German military intelligence has investigated around 1,200 cases of suspected right-wing extremism in the army over the last four years, according to figures released by the German Ministry of Defence.
In response to a parliamentary question from the Free Democrat parliamentary group in the Bundestag, the Ministry revealed that the Military Shield Service (MAD) carried out investigations against 1,173 soldiers and 83 civil servants of the Bundeswehr with a “right-wing extremism connection” between January 1 and November 29, 2019.
Military intelligence investigated 208 Bundeswehr officers on suspicion of right-wing and fascist attitudes, 34 of whom were brought before a military disciplinary court and a disciplinary sentence was imposed on another officer, reports Der Standard.
In addition to the proceedings against the officers, the secret service investigated 425 non-commissioned officers and 531 team ranks. Of the investigations, a total of 147 cases were brought before the military disciplinary court.

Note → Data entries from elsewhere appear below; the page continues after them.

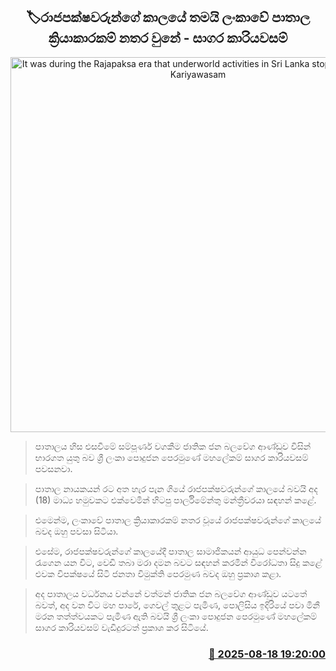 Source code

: <p align='center'><b><h2 align='center' title='It was during the Rajapaksa era that underworld activities in Sri Lanka stopped - Sagara Kariyawasam'>🏷රාජපක්ෂවරුන්ගේ කාලයේ තමයි ලංකාවේ පාතාල ක්‍රියාකාරකම් නතර වුනේ - සාගර කාරියවසම්</h2></b></p>
<p align='center'><img src='https://helakuru.sgp1.cdn.digitaloceanspaces.com/esana/images/lib/sagara-kariyawasam-media-2025.jpg' width='600' alt='It was during the Rajapaksa era that underworld activities in Sri Lanka stopped - Sagara Kariyawasam'></p>

> පාතාලය හිස එසවීමේ සම්පූර්ණ වගකීම ජාතික ජන බලවේග ආණ්ඩුව විසින් භාරගත යුතු බව ශ්‍රී ලංකා පොදුජන පෙරමුණේ මහලේකම් සාගර කාරියවසම් පවසනවා.

> පාතාල නායකයන් රට අත හැර පැන ගියේ රාජපක්ෂවරුන්ගේ කාලයේ බවයි අද (18) මාධ්‍ය හමුවකට එක්වෙමින් හිටපු පාර්ලිමේන්තු මන්ත්‍රීවරයා සඳහන් කළේ.

> එමෙන්ම, ලංකාවේ පාතාල ක්‍රියාකාරකම් නතර වූයේ රාජපක්ෂවරුන්ගේ කාලයේ බවද ඔහු පවසා සි‍ටියා.

> එසේම, රාජපක්ෂවරුන්ගේ කාලයේදී පාතාල සාමාජිකයන් ආයුධ පෙන්වන්න රැගෙන යන විට, වෙඩි තබා මරා දමන බවට සඳහන් කරමින් විරෝධතා සිදු කළේ එවක විපක්ෂයේ සිටි ජනතා විමුක්ති පෙරමුණ බවද ඔහු ප්‍රකාශ කළා.

> අද පාතාලය වර්ධනය වන්නේ වත්මන් ජාතික ජන බලවේග ආණ්ඩුව යටතේ බවත්, අද වන විට මහ පාරේ, ගෙවල් තුළට පැමිණ, පොලිසිය ඉදිරියේ පවා මිනී මරන තත්ත්වයකට පැමිණ ඇති බවයි ශ්‍රී ලංකා පොදුජන පෙරමුණේ මහලේකම් සාගර කාරියවසම් වැඩිදුරටත් ප්‍රකාශ කර සිටියේ.



<h3 align='right'><a href='https://www.helakuru.lk/esana/p/112791/'>📅 2025-08-18 19:20:00</a></h3>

In 57 cases, simple disciplinary measures “were imposed for right-wing extremist offenses”.
In January 2019 it was reported that an officer in the elite Special Forces Command, who had served several tours of duty in Afghanistan, was to be expelled from his post after the counterintelligence services were tipped off that he was a right-wing extremist.
Two other soldiers in the Special Forces Command were also accused of flashing the illegal Nazi salute at a private party hosted by the first suspect.
In 2017, an army lieutenant was arrested for planning a terrorist attack in Germany while posing as a Syrian refugee.
Investigations have since revealed the possibility of an underground network within the army that is planning for “Day X,” when Germany’s government will lose control and the army will take over.
A Europol report last year found that international extremist movements such as Hammerskins, Soldiers of Odin, Combat 18 and Blood & Honour were actively seeking to recruit members from among army personnel and police forces around Europe.
“…members of extremist far-right groups are attempting to win over members from the military and security services in order to learn their expertise in the area of surveillance and combat readiness.” the report said.